__DIRECTIONS FOR THIS TASK__. Repeat the records. Leave nothing out.

__MATERIAL FOR THIS EXERCISE__.
⁂
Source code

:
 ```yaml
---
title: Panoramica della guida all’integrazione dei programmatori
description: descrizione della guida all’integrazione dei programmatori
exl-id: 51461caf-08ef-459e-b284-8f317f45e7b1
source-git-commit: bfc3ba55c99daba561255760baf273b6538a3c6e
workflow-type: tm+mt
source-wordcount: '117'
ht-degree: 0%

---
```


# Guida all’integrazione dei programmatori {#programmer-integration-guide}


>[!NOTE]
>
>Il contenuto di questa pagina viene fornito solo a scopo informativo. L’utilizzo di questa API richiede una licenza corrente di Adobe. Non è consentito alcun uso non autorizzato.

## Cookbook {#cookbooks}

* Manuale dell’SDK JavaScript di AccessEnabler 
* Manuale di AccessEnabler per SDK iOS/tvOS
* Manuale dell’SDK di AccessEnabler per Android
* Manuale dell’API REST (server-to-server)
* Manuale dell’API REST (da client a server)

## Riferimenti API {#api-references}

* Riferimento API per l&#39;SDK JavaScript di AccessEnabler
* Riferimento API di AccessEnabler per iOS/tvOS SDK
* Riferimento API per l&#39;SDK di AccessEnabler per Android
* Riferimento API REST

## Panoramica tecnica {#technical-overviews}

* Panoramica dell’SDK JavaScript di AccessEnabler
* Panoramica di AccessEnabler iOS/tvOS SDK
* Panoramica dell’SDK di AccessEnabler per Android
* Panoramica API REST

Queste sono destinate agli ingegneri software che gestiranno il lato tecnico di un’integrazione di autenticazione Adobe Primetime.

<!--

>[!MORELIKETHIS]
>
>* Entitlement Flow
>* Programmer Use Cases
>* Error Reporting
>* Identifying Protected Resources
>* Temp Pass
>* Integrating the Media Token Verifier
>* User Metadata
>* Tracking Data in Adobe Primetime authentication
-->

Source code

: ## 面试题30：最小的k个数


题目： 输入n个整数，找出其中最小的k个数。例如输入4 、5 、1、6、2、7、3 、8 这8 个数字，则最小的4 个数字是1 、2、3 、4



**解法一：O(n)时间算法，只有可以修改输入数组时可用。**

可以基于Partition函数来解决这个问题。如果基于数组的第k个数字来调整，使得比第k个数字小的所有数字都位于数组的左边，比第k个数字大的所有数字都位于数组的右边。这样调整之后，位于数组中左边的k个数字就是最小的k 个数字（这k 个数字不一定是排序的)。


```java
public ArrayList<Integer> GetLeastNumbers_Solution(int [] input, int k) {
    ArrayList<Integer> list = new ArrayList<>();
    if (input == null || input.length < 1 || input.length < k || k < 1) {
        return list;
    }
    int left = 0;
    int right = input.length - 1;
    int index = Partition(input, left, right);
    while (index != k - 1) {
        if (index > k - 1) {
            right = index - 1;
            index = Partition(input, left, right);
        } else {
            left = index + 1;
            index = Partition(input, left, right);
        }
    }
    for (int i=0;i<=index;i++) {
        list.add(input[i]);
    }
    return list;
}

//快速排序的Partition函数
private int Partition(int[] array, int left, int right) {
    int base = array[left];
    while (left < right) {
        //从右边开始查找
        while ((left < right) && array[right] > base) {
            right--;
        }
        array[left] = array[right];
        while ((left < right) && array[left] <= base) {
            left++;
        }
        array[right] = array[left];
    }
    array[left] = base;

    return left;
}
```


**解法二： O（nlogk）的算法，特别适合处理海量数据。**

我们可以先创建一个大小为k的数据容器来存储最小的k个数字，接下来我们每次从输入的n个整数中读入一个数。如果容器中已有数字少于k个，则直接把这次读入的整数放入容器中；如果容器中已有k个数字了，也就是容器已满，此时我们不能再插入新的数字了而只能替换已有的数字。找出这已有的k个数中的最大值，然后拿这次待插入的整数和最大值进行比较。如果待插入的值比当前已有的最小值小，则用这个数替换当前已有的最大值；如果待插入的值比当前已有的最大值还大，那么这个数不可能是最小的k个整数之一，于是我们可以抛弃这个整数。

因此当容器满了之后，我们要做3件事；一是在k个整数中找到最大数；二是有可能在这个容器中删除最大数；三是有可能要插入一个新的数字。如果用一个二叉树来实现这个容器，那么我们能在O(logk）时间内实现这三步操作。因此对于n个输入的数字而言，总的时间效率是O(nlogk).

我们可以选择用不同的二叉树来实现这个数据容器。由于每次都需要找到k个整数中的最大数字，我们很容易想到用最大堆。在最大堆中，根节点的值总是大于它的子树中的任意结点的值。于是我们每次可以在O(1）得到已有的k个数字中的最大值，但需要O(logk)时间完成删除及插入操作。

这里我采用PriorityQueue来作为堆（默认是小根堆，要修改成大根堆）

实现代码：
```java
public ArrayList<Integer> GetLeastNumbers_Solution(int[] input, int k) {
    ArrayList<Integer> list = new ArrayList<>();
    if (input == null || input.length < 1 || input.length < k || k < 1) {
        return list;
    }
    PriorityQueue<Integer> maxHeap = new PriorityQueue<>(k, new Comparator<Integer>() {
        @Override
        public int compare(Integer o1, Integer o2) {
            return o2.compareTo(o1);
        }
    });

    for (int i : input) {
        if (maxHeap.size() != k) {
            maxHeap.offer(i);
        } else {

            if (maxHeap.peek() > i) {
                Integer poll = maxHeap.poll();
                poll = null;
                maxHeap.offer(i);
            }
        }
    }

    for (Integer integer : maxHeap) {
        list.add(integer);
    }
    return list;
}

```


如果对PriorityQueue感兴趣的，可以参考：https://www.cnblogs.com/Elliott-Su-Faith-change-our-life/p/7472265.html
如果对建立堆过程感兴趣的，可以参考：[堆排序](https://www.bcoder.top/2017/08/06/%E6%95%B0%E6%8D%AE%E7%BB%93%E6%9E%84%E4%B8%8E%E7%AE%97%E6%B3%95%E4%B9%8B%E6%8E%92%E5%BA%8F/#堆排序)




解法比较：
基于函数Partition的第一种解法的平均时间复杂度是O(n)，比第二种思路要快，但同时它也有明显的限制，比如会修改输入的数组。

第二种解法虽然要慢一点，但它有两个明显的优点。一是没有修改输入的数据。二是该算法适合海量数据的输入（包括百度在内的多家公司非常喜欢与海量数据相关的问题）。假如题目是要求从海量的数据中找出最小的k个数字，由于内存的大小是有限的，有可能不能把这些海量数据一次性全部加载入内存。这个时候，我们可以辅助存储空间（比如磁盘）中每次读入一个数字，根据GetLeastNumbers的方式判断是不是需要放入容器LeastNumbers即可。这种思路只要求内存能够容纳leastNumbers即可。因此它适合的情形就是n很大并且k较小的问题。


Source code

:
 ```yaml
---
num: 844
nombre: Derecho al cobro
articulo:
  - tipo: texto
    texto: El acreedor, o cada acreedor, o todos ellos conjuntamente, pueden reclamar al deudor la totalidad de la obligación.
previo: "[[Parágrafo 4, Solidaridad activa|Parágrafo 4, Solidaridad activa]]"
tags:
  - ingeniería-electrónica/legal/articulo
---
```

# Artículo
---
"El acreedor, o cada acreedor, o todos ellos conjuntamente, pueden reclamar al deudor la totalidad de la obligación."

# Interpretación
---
⁂
__RESPONSE TO THE TASK__.
Source code

:
 ```yaml
---
title: Panoramica della guida all’integrazione dei programmatori
description: descrizione della guida all’integrazione dei programmatori
exl-id: 51461caf-08ef-459e-b284-8f317f45e7b1
source-git-commit: bfc3ba55c99daba561255760baf273b6538a3c6e
workflow-type: tm+mt
source-wordcount: '117'
ht-degree: 0%

---
```


# Guida all’integrazione dei programmatori {#programmer-integration-guide}


>[!NOTE]
>
>Il contenuto di questa pagina viene fornito solo a scopo informativo. L’utilizzo di questa API richiede una licenza corrente di Adobe. Non è consentito alcun uso non autorizzato.

## Cookbook {#cookbooks}

* Manuale dell’SDK JavaScript di AccessEnabler 
* Manuale di AccessEnabler per SDK iOS/tvOS
* Manuale dell’SDK di AccessEnabler per Android
* Manuale dell’API REST (server-to-server)
* Manuale dell’API REST (da client a server)

## Riferimenti API {#api-references}

* Riferimento API per l&#39;SDK JavaScript di AccessEnabler
* Riferimento API di AccessEnabler per iOS/tvOS SDK
* Riferimento API per l&#39;SDK di AccessEnabler per Android
* Riferimento API REST

## Panoramica tecnica {#technical-overviews}

* Panoramica dell’SDK JavaScript di AccessEnabler
* Panoramica di AccessEnabler iOS/tvOS SDK
* Panoramica dell’SDK di AccessEnabler per Android
* Panoramica API REST

Queste sono destinate agli ingegneri software che gestiranno il lato tecnico di un’integrazione di autenticazione Adobe Primetime.

<!--

>[!MORELIKETHIS]
>
>* Entitlement Flow
>* Programmer Use Cases
>* Error Reporting
>* Identifying Protected Resources
>* Temp Pass
>* Integrating the Media Token Verifier
>* User Metadata
>* Tracking Data in Adobe Primetime authentication
-->

Source code

: ## 面试题30：最小的k个数


题目： 输入n个整数，找出其中最小的k个数。例如输入4 、5 、1、6、2、7、3 、8 这8 个数字，则最小的4 个数字是1 、2、3 、4



**解法一：O(n)时间算法，只有可以修改输入数组时可用。**

可以基于Partition函数来解决这个问题。如果基于数组的第k个数字来调整，使得比第k个数字小的所有数字都位于数组的左边，比第k个数字大的所有数字都位于数组的右边。这样调整之后，位于数组中左边的k个数字就是最小的k 个数字（这k 个数字不一定是排序的)。


```java
public ArrayList<Integer> GetLeastNumbers_Solution(int [] input, int k) {
    ArrayList<Integer> list = new ArrayList<>();
    if (input == null || input.length < 1 || input.length < k || k < 1) {
        return list;
    }
    int left = 0;
    int right = input.length - 1;
    int index = Partition(input, left, right);
    while (index != k - 1) {
        if (index > k - 1) {
            right = index - 1;
            index = Partition(input, left, right);
        } else {
            left = index + 1;
            index = Partition(input, left, right);
        }
    }
    for (int i=0;i<=index;i++) {
        list.add(input[i]);
    }
    return list;
}

//快速排序的Partition函数
private int Partition(int[] array, int left, int right) {
    int base = array[left];
    while (left < right) {
        //从右边开始查找
        while ((left < right) && array[right] > base) {
            right--;
        }
        array[left] = array[right];
        while ((left < right) && array[left] <= base) {
            left++;
        }
        array[right] = array[left];
    }
    array[left] = base;

    return left;
}
```


**解法二： O（nlogk）的算法，特别适合处理海量数据。**

我们可以先创建一个大小为k的数据容器来存储最小的k个数字，接下来我们每次从输入的n个整数中读入一个数。如果容器中已有数字少于k个，则直接把这次读入的整数放入容器中；如果容器中已有k个数字了，也就是容器已满，此时我们不能再插入新的数字了而只能替换已有的数字。找出这已有的k个数中的最大值，然后拿这次待插入的整数和最大值进行比较。如果待插入的值比当前已有的最小值小，则用这个数替换当前已有的最大值；如果待插入的值比当前已有的最大值还大，那么这个数不可能是最小的k个整数之一，于是我们可以抛弃这个整数。

因此当容器满了之后，我们要做3件事；一是在k个整数中找到最大数；二是有可能在这个容器中删除最大数；三是有可能要插入一个新的数字。如果用一个二叉树来实现这个容器，那么我们能在O(logk）时间内实现这三步操作。因此对于n个输入的数字而言，总的时间效率是O(nlogk).

我们可以选择用不同的二叉树来实现这个数据容器。由于每次都需要找到k个整数中的最大数字，我们很容易想到用最大堆。在最大堆中，根节点的值总是大于它的子树中的任意结点的值。于是我们每次可以在O(1）得到已有的k个数字中的最大值，但需要O(logk)时间完成删除及插入操作。

这里我采用PriorityQueue来作为堆（默认是小根堆，要修改成大根堆）

实现代码：
```java
public ArrayList<Integer> GetLeastNumbers_Solution(int[] input, int k) {
    ArrayList<Integer> list = new ArrayList<>();
    if (input == null || input.length < 1 || input.length < k || k < 1) {
        return list;
    }
    PriorityQueue<Integer> maxHeap = new PriorityQueue<>(k, new Comparator<Integer>() {
        @Override
        public int compare(Integer o1, Integer o2) {
            return o2.compareTo(o1);
        }
    });

    for (int i : input) {
        if (maxHeap.size() != k) {
            maxHeap.offer(i);
        } else {

            if (maxHeap.peek() > i) {
                Integer poll = maxHeap.poll();
                poll = null;
                maxHeap.offer(i);
            }
        }
    }

    for (Integer integer : maxHeap) {
        list.add(integer);
    }
    return list;
}

```


如果对PriorityQueue感兴趣的，可以参考：https://www.cnblogs.com/Elliott-Su-Faith-change-our-life/p/7472265.html
如果对建立堆过程感兴趣的，可以参考：[堆排序](https://www.bcoder.top/2017/08/06/%E6%95%B0%E6%8D%AE%E7%BB%93%E6%9E%84%E4%B8%8E%E7%AE%97%E6%B3%95%E4%B9%8B%E6%8E%92%E5%BA%8F/#堆排序)




解法比较：
基于函数Partition的第一种解法的平均时间复杂度是O(n)，比第二种思路要快，但同时它也有明显的限制，比如会修改输入的数组。

第二种解法虽然要慢一点，但它有两个明显的优点。一是没有修改输入的数据。二是该算法适合海量数据的输入（包括百度在内的多家公司非常喜欢与海量数据相关的问题）。假如题目是要求从海量的数据中找出最小的k个数字，由于内存的大小是有限的，有可能不能把这些海量数据一次性全部加载入内存。这个时候，我们可以辅助存储空间（比如磁盘）中每次读入一个数字，根据GetLeastNumbers的方式判断是不是需要放入容器LeastNumbers即可。这种思路只要求内存能够容纳leastNumbers即可。因此它适合的情形就是n很大并且k较小的问题。


Source code

:
 ```yaml
---
num: 844
nombre: Derecho al cobro
articulo:
  - tipo: texto
    texto: El acreedor, o cada acreedor, o todos ellos conjuntamente, pueden reclamar al deudor la totalidad de la obligación.
previo: "[[Parágrafo 4, Solidaridad activa|Parágrafo 4, Solidaridad activa]]"
tags:
  - ingeniería-electrónica/legal/articulo
---
```

# Artículo
---
"El acreedor, o cada acreedor, o todos ellos conjuntamente, pueden reclamar al deudor la totalidad de la obligación."

# Interpretación
---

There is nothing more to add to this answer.